(THE RECORDS)

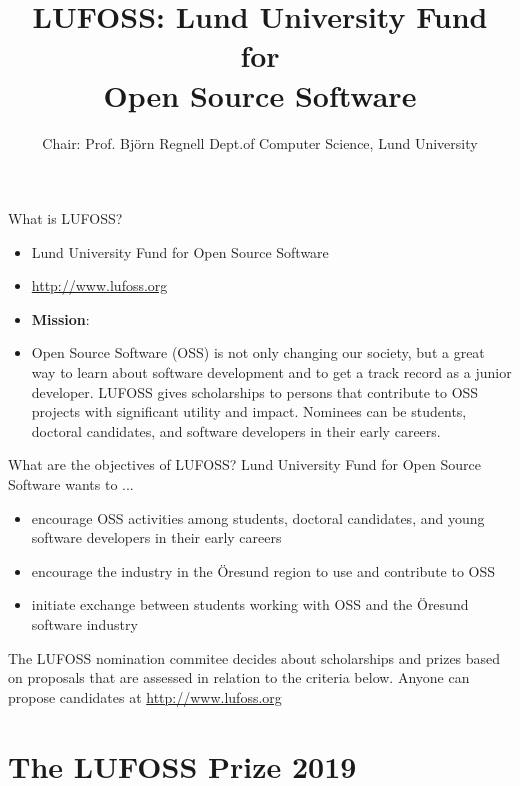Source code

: \documentclass[aspectratio=169]{beamer}
\title[LUFOSS]{LUFOSS: \vspace{0.25em}\newline \fontsize{16}{25}\selectfont Lund University Fund for\\Open Source Software }
\author[www.lufoss.org]{%
  Chair: Prof. Björn Regnell\newline
  Dept.\@ of Computer Science, Lund University}
\newcommand{\TitleSlide}{\begin{frame}[plain]\titlepage\end{frame}}
\newcommand{\Section}[1]{\titleimagecolor{red}\section{#1}}
\newenvironment{Slide}[1]%
  {\begin{frame}[environment=Slide]{#1}}
  {\end{frame}}%
\begin{document}
\TitleSlide


\begin{Slide}{What is LUFOSS?}
\begin{itemize}
    \item Lund University Fund for Open Source Software
    \item \url{http://www.lufoss.org}
    \item \textbf{Mission}:
    \item[] Open Source Software (OSS) is not only changing our society, but a great way to learn about software development and to get a track record as a junior developer. LUFOSS gives scholarships to persons that contribute to OSS projects with significant utility and impact. Nominees can be students, doctoral candidates, and software developers in their early careers.
\end{itemize}
\end{Slide}

\begin{Slide}{What are the objectives of LUFOSS?}
  Lund University Fund for Open Source Software wants to ...
      \begin{itemize}
        \item encourage OSS activities among students, doctoral candidates, and young software developers in their early careers
        \item  encourage the industry in the Öresund region to use and contribute to OSS
        \item  initiate exchange between students working with OSS and the Öresund software industry
    \end{itemize}
    The LUFOSS nomination commitee decides about scholarships and prizes based on proposals that are assessed in relation to the criteria below. Anyone can propose candidates at \url{http://www.lufoss.org}  
  \end{Slide}
  


\Section{The LUFOSS Prize 2019}
\end{document}
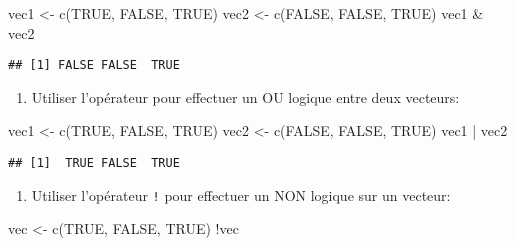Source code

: \documentclass[
]{article}
\newenvironment{Shaded}{\begin{snugshade}}{\end{snugshade}}
\newcommand{\ConstantTok}[1]{\textcolor[rgb]{0.00,0.00,0.00}{#1}}
\newcommand{\FunctionTok}[1]{\textcolor[rgb]{0.00,0.00,0.00}{#1}}
\newcommand{\NormalTok}[1]{#1}
\newcommand{\OtherTok}[1]{\textcolor[rgb]{0.56,0.35,0.01}{#1}}
\newcommand{\SpecialCharTok}[1]{\textcolor[rgb]{0.00,0.00,0.00}{#1}}
\providecommand{\tightlist}{%
  \setlength{\itemsep}{0pt}\setlength{\parskip}{0pt}}
\begin{document}
\begin{Shaded}
\begin{Highlighting}[]
\NormalTok{vec1 }\OtherTok{\textless{}{-}} \FunctionTok{c}\NormalTok{(}\ConstantTok{TRUE}\NormalTok{, }\ConstantTok{FALSE}\NormalTok{, }\ConstantTok{TRUE}\NormalTok{)}
\NormalTok{vec2  }\OtherTok{\textless{}{-}} \FunctionTok{c}\NormalTok{(}\ConstantTok{FALSE}\NormalTok{, }\ConstantTok{FALSE}\NormalTok{, }\ConstantTok{TRUE}\NormalTok{)}
\NormalTok{vec1 }\SpecialCharTok{\&}\NormalTok{ vec2}
\end{Highlighting}
\end{Shaded}

\begin{verbatim}
## [1] FALSE FALSE  TRUE
\end{verbatim}

\begin{enumerate}
\def\labelenumi{\arabic{enumi}.}
\setcounter{enumi}{4}
\tightlist
\item
  Utiliser l'opérateur \texttt{\textbar{}} pour effectuer un OU logique entre deux vecteurs:
\end{enumerate}

\begin{Shaded}
\begin{Highlighting}[]
\NormalTok{vec1 }\OtherTok{\textless{}{-}} \FunctionTok{c}\NormalTok{(}\ConstantTok{TRUE}\NormalTok{, }\ConstantTok{FALSE}\NormalTok{, }\ConstantTok{TRUE}\NormalTok{)}
\NormalTok{vec2  }\OtherTok{\textless{}{-}} \FunctionTok{c}\NormalTok{(}\ConstantTok{FALSE}\NormalTok{, }\ConstantTok{FALSE}\NormalTok{, }\ConstantTok{TRUE}\NormalTok{)}
\NormalTok{vec1 }\SpecialCharTok{|}\NormalTok{ vec2}
\end{Highlighting}
\end{Shaded}

\begin{verbatim}
## [1]  TRUE FALSE  TRUE
\end{verbatim}

\begin{enumerate}
\def\labelenumi{\arabic{enumi}.}
\setcounter{enumi}{5}
\tightlist
\item
  Utiliser l'opérateur \texttt{!} pour effectuer un NON logique sur un vecteur:
\end{enumerate}

\begin{Shaded}
\begin{Highlighting}[]
\NormalTok{vec }\OtherTok{\textless{}{-}} \FunctionTok{c}\NormalTok{(}\ConstantTok{TRUE}\NormalTok{, }\ConstantTok{FALSE}\NormalTok{, }\ConstantTok{TRUE}\NormalTok{)}
\SpecialCharTok{!}\NormalTok{vec}
\end{Highlighting}
\end{Shaded}
\end{document}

(End THE RECORDS)

WHAT TO DO
In the answer, the entries should be restated verbatim, with all pictures omitted.

YOUR RESPONSE
Source code

: \documentclass[aspectratio=169]{beamer}
\title[LUFOSS]{LUFOSS: \vspace{0.25em}\newline \fontsize{16}{25}\selectfont Lund University Fund for\\Open Source Software }
\author[www.lufoss.org]{%
  Chair: Prof. Björn Regnell\newline
  Dept.\@ of Computer Science, Lund University}
\newcommand{\TitleSlide}{\begin{frame}[plain]\titlepage\end{frame}}
\newcommand{\Section}[1]{\titleimagecolor{red}\section{#1}}
\newenvironment{Slide}[1]%
  {\begin{frame}[environment=Slide]{#1}}
  {\end{frame}}%
\begin{document}
\TitleSlide


\begin{Slide}{What is LUFOSS?}
\begin{itemize}
    \item Lund University Fund for Open Source Software
    \item \url{http://www.lufoss.org}
    \item \textbf{Mission}:
    \item[] Open Source Software (OSS) is not only changing our society, but a great way to learn about software development and to get a track record as a junior developer. LUFOSS gives scholarships to persons that contribute to OSS projects with significant utility and impact. Nominees can be students, doctoral candidates, and software developers in their early careers.
\end{itemize}
\end{Slide}

\begin{Slide}{What are the objectives of LUFOSS?}
  Lund University Fund for Open Source Software wants to ...
      \begin{itemize}
        \item encourage OSS activities among students, doctoral candidates, and young software developers in their early careers
        \item  encourage the industry in the Öresund region to use and contribute to OSS
        \item  initiate exchange between students working with OSS and the Öresund software industry
    \end{itemize}
    The LUFOSS nomination commitee decides about scholarships and prizes based on proposals that are assessed in relation to the criteria below. Anyone can propose candidates at \url{http://www.lufoss.org}  
  \end{Slide}
  


\Section{The LUFOSS Prize 2019}
\end{document}
Source code

: \documentclass[
]{article}
\newenvironment{Shaded}{\begin{snugshade}}{\end{snugshade}}
\newcommand{\ConstantTok}[1]{\textcolor[rgb]{0.00,0.00,0.00}{#1}}
\newcommand{\FunctionTok}[1]{\textcolor[rgb]{0.00,0.00,0.00}{#1}}
\newcommand{\NormalTok}[1]{#1}
\newcommand{\OtherTok}[1]{\textcolor[rgb]{0.56,0.35,0.01}{#1}}
\newcommand{\SpecialCharTok}[1]{\textcolor[rgb]{0.00,0.00,0.00}{#1}}
\providecommand{\tightlist}{%
  \setlength{\itemsep}{0pt}\setlength{\parskip}{0pt}}
\begin{document}
\begin{Shaded}
\begin{Highlighting}[]
\NormalTok{vec1 }\OtherTok{\textless{}{-}} \FunctionTok{c}\NormalTok{(}\ConstantTok{TRUE}\NormalTok{, }\ConstantTok{FALSE}\NormalTok{, }\ConstantTok{TRUE}\NormalTok{)}
\NormalTok{vec2  }\OtherTok{\textless{}{-}} \FunctionTok{c}\NormalTok{(}\ConstantTok{FALSE}\NormalTok{, }\ConstantTok{FALSE}\NormalTok{, }\ConstantTok{TRUE}\NormalTok{)}
\NormalTok{vec1 }\SpecialCharTok{\&}\NormalTok{ vec2}
\end{Highlighting}
\end{Shaded}

\begin{verbatim}
## [1] FALSE FALSE  TRUE
\end{verbatim}

\begin{enumerate}
\def\labelenumi{\arabic{enumi}.}
\setcounter{enumi}{4}
\tightlist
\item
  Utiliser l'opérateur \texttt{\textbar{}} pour effectuer un OU logique entre deux vecteurs:
\end{enumerate}

\begin{Shaded}
\begin{Highlighting}[]
\NormalTok{vec1 }\OtherTok{\textless{}{-}} \FunctionTok{c}\NormalTok{(}\ConstantTok{TRUE}\NormalTok{, }\ConstantTok{FALSE}\NormalTok{, }\ConstantTok{TRUE}\NormalTok{)}
\NormalTok{vec2  }\OtherTok{\textless{}{-}} \FunctionTok{c}\NormalTok{(}\ConstantTok{FALSE}\NormalTok{, }\ConstantTok{FALSE}\NormalTok{, }\ConstantTok{TRUE}\NormalTok{)}
\NormalTok{vec1 }\SpecialCharTok{|}\NormalTok{ vec2}
\end{Highlighting}
\end{Shaded}

\begin{verbatim}
## [1]  TRUE FALSE  TRUE
\end{verbatim}

\begin{enumerate}
\def\labelenumi{\arabic{enumi}.}
\setcounter{enumi}{5}
\tightlist
\item
  Utiliser l'opérateur \texttt{!} pour effectuer un NON logique sur un vecteur:
\end{enumerate}

\begin{Shaded}
\begin{Highlighting}[]
\NormalTok{vec }\OtherTok{\textless{}{-}} \FunctionTok{c}\NormalTok{(}\ConstantTok{TRUE}\NormalTok{, }\ConstantTok{FALSE}\NormalTok{, }\ConstantTok{TRUE}\NormalTok{)}
\SpecialCharTok{!}\NormalTok{vec}
\end{Highlighting}
\end{Shaded}
\end{document}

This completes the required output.